Abschied des Goldjungen

Wandelnde Torgefahr - Magnus Svensson im Warberg-Trikot. /Foto: Florian Büchting, unihockey-pics.de

Wandelnde Torgefahr – Magnus Svensson im Warberg-Trikot. /Foto: Florian Büchting, unihockey-pics.de

Er schoss Schweden 2006 im Sudden Death zum WM-Titel, seinen Klub Warberg 2008 zur schwedischen Meisterschaft: Entscheidende Treffer, die Magnus Svensson den Spitzname „Goldjunge“ einbrachten. Zum Ende seiner Karriere hin verließ ihn das Glück hingegen. Mit gerade 30 Jahren hängt er nun den Stock an den Nagel.
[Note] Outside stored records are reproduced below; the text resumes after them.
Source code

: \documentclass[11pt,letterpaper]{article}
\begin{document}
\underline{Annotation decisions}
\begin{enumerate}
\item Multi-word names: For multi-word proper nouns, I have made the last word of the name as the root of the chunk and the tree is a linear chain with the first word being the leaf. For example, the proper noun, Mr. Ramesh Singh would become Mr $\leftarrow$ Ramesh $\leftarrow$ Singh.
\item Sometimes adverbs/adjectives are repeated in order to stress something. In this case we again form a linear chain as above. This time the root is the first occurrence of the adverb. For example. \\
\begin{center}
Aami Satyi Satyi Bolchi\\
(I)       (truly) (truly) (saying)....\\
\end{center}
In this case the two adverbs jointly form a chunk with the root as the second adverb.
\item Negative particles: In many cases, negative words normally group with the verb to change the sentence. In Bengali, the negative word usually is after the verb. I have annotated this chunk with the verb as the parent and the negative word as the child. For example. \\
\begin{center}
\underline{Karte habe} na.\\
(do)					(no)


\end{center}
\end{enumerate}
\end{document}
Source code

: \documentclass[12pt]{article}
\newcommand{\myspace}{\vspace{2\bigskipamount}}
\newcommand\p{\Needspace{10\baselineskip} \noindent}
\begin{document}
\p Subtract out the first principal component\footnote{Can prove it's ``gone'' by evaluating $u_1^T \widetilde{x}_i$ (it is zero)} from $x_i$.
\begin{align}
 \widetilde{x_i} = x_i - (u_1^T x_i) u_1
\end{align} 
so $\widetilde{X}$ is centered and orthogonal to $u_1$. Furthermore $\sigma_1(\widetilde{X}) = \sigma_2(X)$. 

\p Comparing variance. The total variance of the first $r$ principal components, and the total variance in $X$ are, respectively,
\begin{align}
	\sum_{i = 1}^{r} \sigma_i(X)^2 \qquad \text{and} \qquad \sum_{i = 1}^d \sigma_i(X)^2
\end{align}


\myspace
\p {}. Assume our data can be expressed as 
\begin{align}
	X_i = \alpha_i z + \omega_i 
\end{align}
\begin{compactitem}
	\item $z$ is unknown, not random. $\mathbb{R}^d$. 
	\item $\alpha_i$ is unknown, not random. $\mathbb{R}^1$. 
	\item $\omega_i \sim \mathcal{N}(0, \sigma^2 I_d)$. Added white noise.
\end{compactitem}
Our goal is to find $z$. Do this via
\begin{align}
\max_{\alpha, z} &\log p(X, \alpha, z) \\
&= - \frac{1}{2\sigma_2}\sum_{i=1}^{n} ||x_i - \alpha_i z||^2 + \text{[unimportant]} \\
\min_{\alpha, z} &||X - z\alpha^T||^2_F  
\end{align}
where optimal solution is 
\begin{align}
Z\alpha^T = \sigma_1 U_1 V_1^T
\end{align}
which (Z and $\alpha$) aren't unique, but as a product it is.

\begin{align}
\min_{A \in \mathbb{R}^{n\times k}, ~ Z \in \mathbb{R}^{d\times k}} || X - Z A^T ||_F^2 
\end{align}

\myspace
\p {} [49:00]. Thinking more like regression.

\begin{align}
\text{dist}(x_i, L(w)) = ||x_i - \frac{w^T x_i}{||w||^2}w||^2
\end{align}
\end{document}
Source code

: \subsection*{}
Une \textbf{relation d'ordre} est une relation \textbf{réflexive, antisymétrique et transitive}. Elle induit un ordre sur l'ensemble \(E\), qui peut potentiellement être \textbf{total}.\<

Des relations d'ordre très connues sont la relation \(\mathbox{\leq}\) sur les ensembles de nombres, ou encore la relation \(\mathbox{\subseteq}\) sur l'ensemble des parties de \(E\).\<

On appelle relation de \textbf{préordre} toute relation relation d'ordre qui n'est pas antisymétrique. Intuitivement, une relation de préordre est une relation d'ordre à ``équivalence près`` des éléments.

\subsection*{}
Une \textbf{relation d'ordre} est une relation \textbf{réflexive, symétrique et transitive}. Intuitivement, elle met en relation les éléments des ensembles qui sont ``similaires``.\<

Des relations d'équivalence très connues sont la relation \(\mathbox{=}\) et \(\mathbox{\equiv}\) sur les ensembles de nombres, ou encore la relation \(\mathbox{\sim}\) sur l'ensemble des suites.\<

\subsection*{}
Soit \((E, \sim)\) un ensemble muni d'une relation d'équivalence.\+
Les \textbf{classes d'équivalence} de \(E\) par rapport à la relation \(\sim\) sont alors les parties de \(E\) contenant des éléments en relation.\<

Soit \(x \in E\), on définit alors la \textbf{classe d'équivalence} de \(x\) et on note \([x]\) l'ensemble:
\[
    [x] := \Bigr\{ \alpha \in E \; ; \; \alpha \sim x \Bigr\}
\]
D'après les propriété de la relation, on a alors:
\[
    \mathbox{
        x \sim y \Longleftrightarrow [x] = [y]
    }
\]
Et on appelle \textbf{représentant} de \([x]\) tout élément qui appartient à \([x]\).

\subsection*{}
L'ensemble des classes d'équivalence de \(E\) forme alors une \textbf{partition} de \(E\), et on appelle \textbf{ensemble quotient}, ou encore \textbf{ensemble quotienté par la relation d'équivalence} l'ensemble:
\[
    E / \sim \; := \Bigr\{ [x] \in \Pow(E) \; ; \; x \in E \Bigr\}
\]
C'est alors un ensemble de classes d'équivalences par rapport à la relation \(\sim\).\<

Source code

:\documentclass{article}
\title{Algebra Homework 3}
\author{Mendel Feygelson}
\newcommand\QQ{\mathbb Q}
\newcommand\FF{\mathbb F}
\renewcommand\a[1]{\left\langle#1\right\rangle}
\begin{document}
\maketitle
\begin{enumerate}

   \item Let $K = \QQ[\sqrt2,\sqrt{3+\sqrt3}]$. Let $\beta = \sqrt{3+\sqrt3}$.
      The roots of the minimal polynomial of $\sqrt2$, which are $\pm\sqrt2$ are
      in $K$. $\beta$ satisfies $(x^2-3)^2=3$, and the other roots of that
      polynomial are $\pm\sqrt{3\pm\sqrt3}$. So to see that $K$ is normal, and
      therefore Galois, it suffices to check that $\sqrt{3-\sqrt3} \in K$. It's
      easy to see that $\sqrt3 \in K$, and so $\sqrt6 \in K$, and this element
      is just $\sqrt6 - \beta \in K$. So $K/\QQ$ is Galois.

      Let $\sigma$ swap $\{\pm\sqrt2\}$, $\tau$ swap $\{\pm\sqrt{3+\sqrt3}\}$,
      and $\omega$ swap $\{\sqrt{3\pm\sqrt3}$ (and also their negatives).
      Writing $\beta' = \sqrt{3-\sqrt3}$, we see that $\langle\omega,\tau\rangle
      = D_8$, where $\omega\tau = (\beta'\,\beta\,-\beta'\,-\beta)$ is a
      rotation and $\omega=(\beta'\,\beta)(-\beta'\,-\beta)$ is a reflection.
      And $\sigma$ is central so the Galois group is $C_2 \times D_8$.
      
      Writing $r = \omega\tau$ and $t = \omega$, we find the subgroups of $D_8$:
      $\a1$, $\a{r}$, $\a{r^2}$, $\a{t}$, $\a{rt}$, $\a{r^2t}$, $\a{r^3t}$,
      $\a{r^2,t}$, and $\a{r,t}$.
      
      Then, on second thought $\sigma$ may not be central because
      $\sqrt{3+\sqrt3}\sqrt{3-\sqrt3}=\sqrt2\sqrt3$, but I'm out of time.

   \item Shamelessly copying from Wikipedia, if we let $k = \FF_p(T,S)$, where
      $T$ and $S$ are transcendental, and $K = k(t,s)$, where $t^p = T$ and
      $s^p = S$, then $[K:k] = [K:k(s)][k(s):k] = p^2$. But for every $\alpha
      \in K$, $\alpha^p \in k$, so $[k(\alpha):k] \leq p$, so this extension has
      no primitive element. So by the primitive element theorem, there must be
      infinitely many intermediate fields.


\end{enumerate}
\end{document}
Es war der 28. Mai 2006, Stockholmer Globen: Finnland hat seinen Erzrivalen Schweden im WM-Endspiel in dessen heiliger Stätte am Rande der Niederlage. Es geht in den Sudden Death. Dort lässt sich der Finne Peik Salminen zu einer Dummheit hinreißen und greift Gegenspieler Quist in die Haare – Zeitstrafe gegen Salminen, Powerplay Schweden. Mitten in der finnischen Box wartet ein blonder Schlaks auf seine Chance.

Der Bewegungsradius des schmalen Hünen beträgt vielleicht einen Meter, mehr braucht es auch nicht: Denn im entscheidenden Moment findet sein Mitspieler Calebsson die Lücke und spielt den Ball messerscharf ins Herz der finnischen Box. Dort hat Magnus Svensson seine Kelle bereits justiert und zieht direkt ab – es ist der Moment, als aus Svensson der Goldjunge wird. Sein Treffer zum 7:6 im Sudden Death bringt Schweden den sechsten Titel und macht Svensson einen Tag nach dessen 23. Geburtstag zur lebenden Legende.

VIDEO: Svenssons Top 5 (inkl. Treffer bei WM 2006 und SSL-Finale 2008)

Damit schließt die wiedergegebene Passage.